Polskie studio Pixel Crow zadebiutuje grą Beat Cop. Nieliniową przygodówką o gliniarzu wrobionym w morderstwo
Nazywając Beat Cop debiutem, muszę jednak przypomnieć, że Pixel Crow zostało założone przez Macieja Miąsika i Adama Kozłowskiego - weteranów branży.
Pączek (krwawy, ale jednak) w logo, tytuł mogący sugerować nawet grę rytmiczną. A potem odpalamy zwiastun i robi się ciekawiej.
Beat Cop - Teaser Trailer
Kojak, Colombo, Crockett, Tubbs, muzyka sugerująca krwawą policyjną opowieść z lat 80. i on - Jack Kelly. Kiedyś detektyw, który pewnie o niejednym mógłby pogadać z legendarnymi stróżami prawa, ale obecnie został zdegradowany do roli "krawężnika". Powód?
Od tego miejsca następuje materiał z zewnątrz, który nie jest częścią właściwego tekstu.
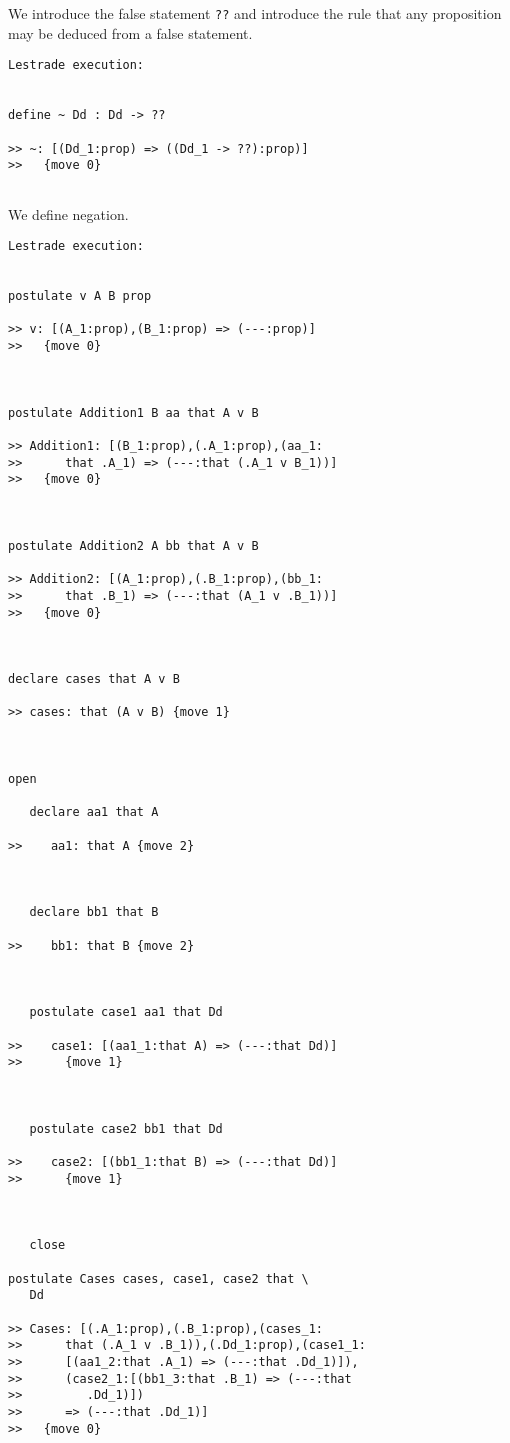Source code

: \documentclass[12pt]{article}
\begin{document}
We introduce the false statement {\tt ??} and introduce the rule that any proposition may be deduced from a false statement.

\begin{verbatim}Lestrade execution:


define ~ Dd : Dd -> ??

>> ~: [(Dd_1:prop) => ((Dd_1 -> ??):prop)]
>>   {move 0}


\end{verbatim}

We define negation.

\begin{verbatim}Lestrade execution:


postulate v A B prop

>> v: [(A_1:prop),(B_1:prop) => (---:prop)]
>>   {move 0}



postulate Addition1 B aa that A v B

>> Addition1: [(B_1:prop),(.A_1:prop),(aa_1:
>>      that .A_1) => (---:that (.A_1 v B_1))]
>>   {move 0}



postulate Addition2 A bb that A v B

>> Addition2: [(A_1:prop),(.B_1:prop),(bb_1:
>>      that .B_1) => (---:that (A_1 v .B_1))]
>>   {move 0}



declare cases that A v B

>> cases: that (A v B) {move 1}



open

   declare aa1 that A

>>    aa1: that A {move 2}



   declare bb1 that B

>>    bb1: that B {move 2}



   postulate case1 aa1 that Dd

>>    case1: [(aa1_1:that A) => (---:that Dd)]
>>      {move 1}



   postulate case2 bb1 that Dd

>>    case2: [(bb1_1:that B) => (---:that Dd)]
>>      {move 1}



   close

postulate Cases cases, case1, case2 that \
   Dd

>> Cases: [(.A_1:prop),(.B_1:prop),(cases_1:
>>      that (.A_1 v .B_1)),(.Dd_1:prop),(case1_1:
>>      [(aa1_2:that .A_1) => (---:that .Dd_1)]),
>>      (case2_1:[(bb1_3:that .B_1) => (---:that
>>         .Dd_1)])
>>      => (---:that .Dd_1)]
>>   {move 0}


\end{verbatim}
\end{document}
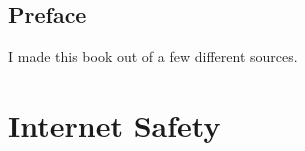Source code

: \documentclass[14pt,letterpaper,oneside]{book} %
\begin{document}
	
	\frontmatter
	
	
	
	
	\chapter*{Preface}
	I made this book out of a few different sources.
	
	\newpage
	\tableofcontents
	
	\mainmatter
	
	\part{Internet Safety}
	

	
\end{document}
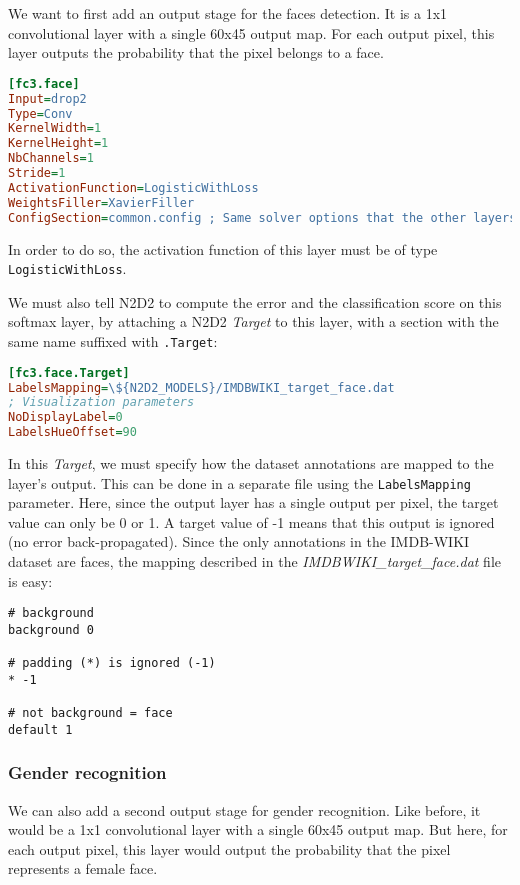 \documentclass[a4paper,11pt,oneside]{article}
\begin{document}
We want to first add an output stage for the faces detection. It is a 1x1
convolutional layer with a single 60x45 output map. For each output pixel, this
layer outputs the probability that the pixel belongs to a face.

\begin{lstlisting}[language=ini]
[fc3.face]
Input=drop2
Type=Conv
KernelWidth=1
KernelHeight=1
NbChannels=1
Stride=1
ActivationFunction=LogisticWithLoss
WeightsFiller=XavierFiller
ConfigSection=common.config ; Same solver options that the other layers
\end{lstlisting}

In order to do so, the activation function of this layer must be of type
\lstinline!LogisticWithLoss!.

We must also tell N2D2 to compute the error and the classification score on this
softmax layer, by attaching a N2D2 \emph{Target} to this layer, with a
section with the same name suffixed with \lstinline!.Target!:

\begin{lstlisting}[language=ini]
[fc3.face.Target]
LabelsMapping=\${N2D2_MODELS}/IMDBWIKI_target_face.dat
; Visualization parameters
NoDisplayLabel=0
LabelsHueOffset=90
\end{lstlisting}

In this \emph{Target}, we must specify how the dataset annotations are mapped to
the layer's output. This can be done in a separate file using the
\lstinline!LabelsMapping! parameter. Here, since the output layer has a single
output per pixel, the target value can only be 0 or 1. A target value of -1
means that this output is ignored (no error back-propagated). Since the only
annotations in the IMDB-WIKI dataset are faces, the mapping described in the
\emph{IMDBWIKI\_target\_face.dat} file is easy:

\begin{lstlisting}
# background
background 0

# padding (*) is ignored (-1)
* -1

# not background = face
default 1
\end{lstlisting}

\subsubsection{Gender recognition}

We can also add a second output stage for gender recognition. Like before, it
would be a 1x1 convolutional layer with a single 60x45 output map. But here, for
each output pixel, this layer would output the probability that the pixel
represents a female face.
\end{document}
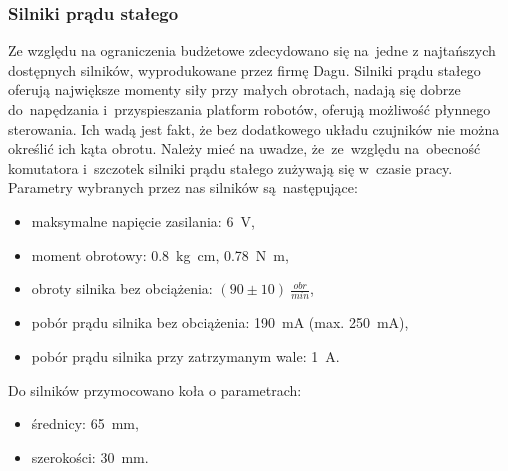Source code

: \documentclass[11pt]{article}
\begin{document}
\subsubsection{Silniki prądu stałego}
Ze względu na ograniczenia budżetowe zdecydowano się na~jedne z najtańszych dostępnych silników, wyprodukowane przez firmę Dagu.
Silniki prądu stałego oferują największe momenty siły przy małych obrotach, nadają się dobrze do~napędzania i~przyspieszania platform robotów, oferują możliwość płynnego sterowania.
Ich wadą jest fakt, że bez dodatkowego układu czujników nie można określić ich kąta obrotu.
Należy mieć na uwadze, że~ze~względu na~obecność komutatora i~szczotek silniki prądu stałego zużywają się w~czasie pracy.
Parametry wybranych przez nas silników są~następujące:
\begin{itemize}
	\item maksymalne napięcie zasilania: 6~\si{\volt},
	\item moment obrotowy: \SI[inter-unit-product =\ensuremath{\cdot}]{0,8}{\kilogram\centi\meter}, \SI[inter-unit-product =\ensuremath{\cdot}]{0,78}{\newton\meter},
	\item obroty silnika bez obciążenia: $ (90 \pm 10) \ \frac{obr}{min} $,
	\item pobór prądu silnika bez obciążenia: 190~\si{\milli\ampere} (max. 250~\si{\milli\ampere}),
	\item pobór prądu silnika przy zatrzymanym wale: 1~\si{\ampere}.
\end{itemize}
Do silników przymocowano koła o parametrach:
\begin{itemize}
	\item średnicy: 65~\si{\milli\meter},
	\item szerokości: 30~\si{\milli\meter}.
\end{itemize}
\end{document}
Oczywisty jak na przyjętą konwencję - został wrobiony w morderstwo.
Beat Cop będzie mieszanką przygodówki point&click z grami, polegającymi na właściwym zarządzaniu czasem postaci. Jack jest zdegradowanym, ale jednak policjantem, a mandaty same się nie wystawią.
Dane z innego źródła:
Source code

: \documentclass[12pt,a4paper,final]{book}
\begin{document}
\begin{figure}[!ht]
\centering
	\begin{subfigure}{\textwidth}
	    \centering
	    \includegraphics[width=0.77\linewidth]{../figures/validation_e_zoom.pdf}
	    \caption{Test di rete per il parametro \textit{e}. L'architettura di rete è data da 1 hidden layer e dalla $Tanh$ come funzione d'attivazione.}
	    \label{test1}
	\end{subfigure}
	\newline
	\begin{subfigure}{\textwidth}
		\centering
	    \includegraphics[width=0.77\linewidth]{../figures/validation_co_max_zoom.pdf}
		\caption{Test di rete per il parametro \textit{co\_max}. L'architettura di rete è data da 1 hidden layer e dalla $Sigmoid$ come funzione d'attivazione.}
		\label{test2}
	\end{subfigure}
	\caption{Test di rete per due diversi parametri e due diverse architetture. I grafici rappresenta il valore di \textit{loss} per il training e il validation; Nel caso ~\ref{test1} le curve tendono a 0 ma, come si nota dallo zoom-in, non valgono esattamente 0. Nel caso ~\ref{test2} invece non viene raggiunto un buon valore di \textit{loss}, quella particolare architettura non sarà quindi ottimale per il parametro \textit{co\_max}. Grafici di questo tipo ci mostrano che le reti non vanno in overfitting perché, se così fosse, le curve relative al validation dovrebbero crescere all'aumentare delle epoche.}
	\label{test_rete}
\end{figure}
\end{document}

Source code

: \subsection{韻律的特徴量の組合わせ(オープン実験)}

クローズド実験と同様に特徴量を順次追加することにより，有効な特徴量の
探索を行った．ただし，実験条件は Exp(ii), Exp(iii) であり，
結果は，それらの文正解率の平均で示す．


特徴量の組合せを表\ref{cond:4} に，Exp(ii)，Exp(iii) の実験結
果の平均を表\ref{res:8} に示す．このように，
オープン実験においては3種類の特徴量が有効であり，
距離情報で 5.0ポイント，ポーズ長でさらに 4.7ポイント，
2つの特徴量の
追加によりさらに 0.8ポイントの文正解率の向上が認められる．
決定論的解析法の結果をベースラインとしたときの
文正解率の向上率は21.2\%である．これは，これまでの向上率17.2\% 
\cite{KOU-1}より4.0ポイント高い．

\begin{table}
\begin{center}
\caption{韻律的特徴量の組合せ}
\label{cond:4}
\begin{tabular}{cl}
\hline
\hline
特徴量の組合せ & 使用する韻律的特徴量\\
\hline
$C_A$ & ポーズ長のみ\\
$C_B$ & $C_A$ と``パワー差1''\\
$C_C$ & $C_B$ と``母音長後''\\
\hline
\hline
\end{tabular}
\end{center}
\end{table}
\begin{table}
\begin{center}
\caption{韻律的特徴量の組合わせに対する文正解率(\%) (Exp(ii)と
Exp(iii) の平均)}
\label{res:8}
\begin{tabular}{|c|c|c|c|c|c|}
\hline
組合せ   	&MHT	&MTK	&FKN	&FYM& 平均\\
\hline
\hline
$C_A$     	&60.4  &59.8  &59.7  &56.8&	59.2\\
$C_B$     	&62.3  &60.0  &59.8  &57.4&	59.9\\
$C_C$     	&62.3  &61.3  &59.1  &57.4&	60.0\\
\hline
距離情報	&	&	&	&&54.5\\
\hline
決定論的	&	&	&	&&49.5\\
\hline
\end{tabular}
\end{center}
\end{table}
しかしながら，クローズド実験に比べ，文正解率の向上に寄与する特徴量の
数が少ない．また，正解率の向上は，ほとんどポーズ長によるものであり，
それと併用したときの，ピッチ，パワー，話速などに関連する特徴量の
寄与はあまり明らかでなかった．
Ale głównym zadaniem gracza będzie oczywiście oczyszczenie własnego imienia. Autorzy obiecują nieliniową fabułę i więcej niż jedno zakończenie. Pewnie nie wszystkie szczęśliwe, skoro w trakcie przygody na Brooklynie będziemy musieli liczyć się z tym, że wścibski policjant łatwo może ściągnąć na siebie kłopoty. Zwłaszcza wygadany dowcipniś, który nie umie trzymać języka za zębami. Humoru w różnych odcieniach ma być w Beat Cop sporo. Zresztą plejada postaci nie trafiła do zwiastuna przypadkowo.
Brzmi nieźle, choć trzeba będzie wyrobić sobie odporność na wielkie piksele na ekranie. Premiera szykowana jest na czwarty kwartał roku, ale zagrać będzie można już na Pixel Heaven. Wydawcą gry jest 11 bit studios. Póki co zapowiedziano wersje na PC (Windows, Mac, Linux).